Young’s suit claimed that UPS violated the Pregnancy Discrimination Act (PDA) of 1978. The 4th Circuit Court of Appeals disagreed, saying that Young couldn’t show that “similarly-situated employees outside the protected class received more favorable treatment” than she did. People who had lost their drivers’ licenses due to DUIs weren’t similarly situated because Young wasn’t legally barred from driving; other workers with physical limitations weren’t similarly situated because they were covered under the Americans with Disabilities Act and Young wasn’t. She appealed, and the Supreme Court held that the Fourth Circuit’s interpretation of the PDA was too narrow.
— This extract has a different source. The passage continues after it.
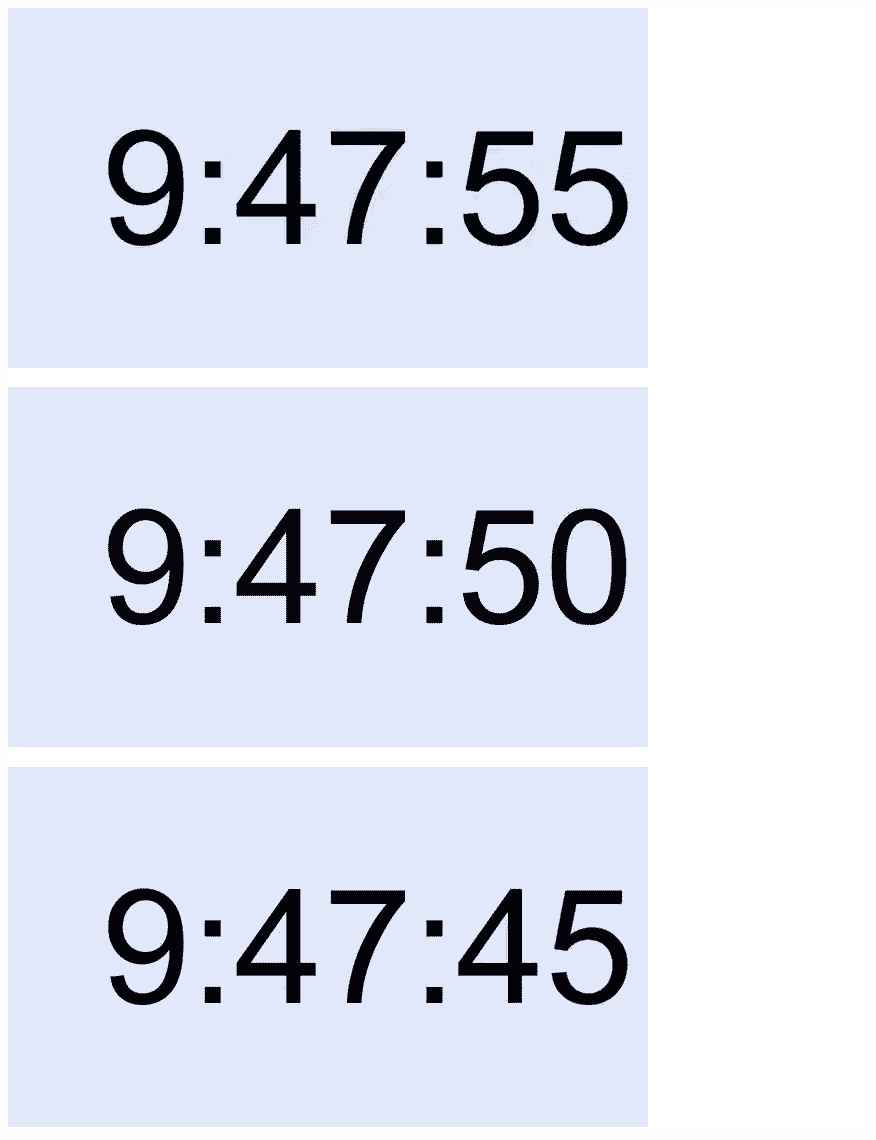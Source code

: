 ![](img/d0296aff5aa49fc3e245fc327f062d9c_144.png)

![](img/d0296aff5aa49fc3e245fc327f062d9c_145.png)

![](img/d0296aff5aa49fc3e245fc327f062d9c_146.png)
Young can now go back and make the case that UPS denied her accommodations that were available to other workers who were similar in their ability or inability to work. If she can show that — and in this case, she has — UPS can try to demonstrate that the reasons for not accommodating her were pregnancy-neutral and not based on discrimination. The argument that accommodations would cost money, though technically neutral, can’t be used as a reason not to provide them to pregnant workers.

All in all, this is a victory for pregnant workers and their babies. However, there’s still uncertainty about what accommodations the law requires, and that uncertainty will mean that the only way for many women to get fair treatment is by taking employers to court. That’s why Senator Bob Casey (D-PA), one of the lead sponsors of the Pregnant Workers Fairness Act, said on Twitter: “While today’s #SCOTUS ruling in #YoungvUPS is a victory for Peggy, it does not create a predictable, simple standard for pregnant workers. Congress should pass my #PWFA, to establish a clear and predictable standard, guaranteeing reasonable accommodations for pregnant workers.” We agree. Pregnant workers shouldn’t have to choose between their jobs on the one hand, and their health and that of their children on the other.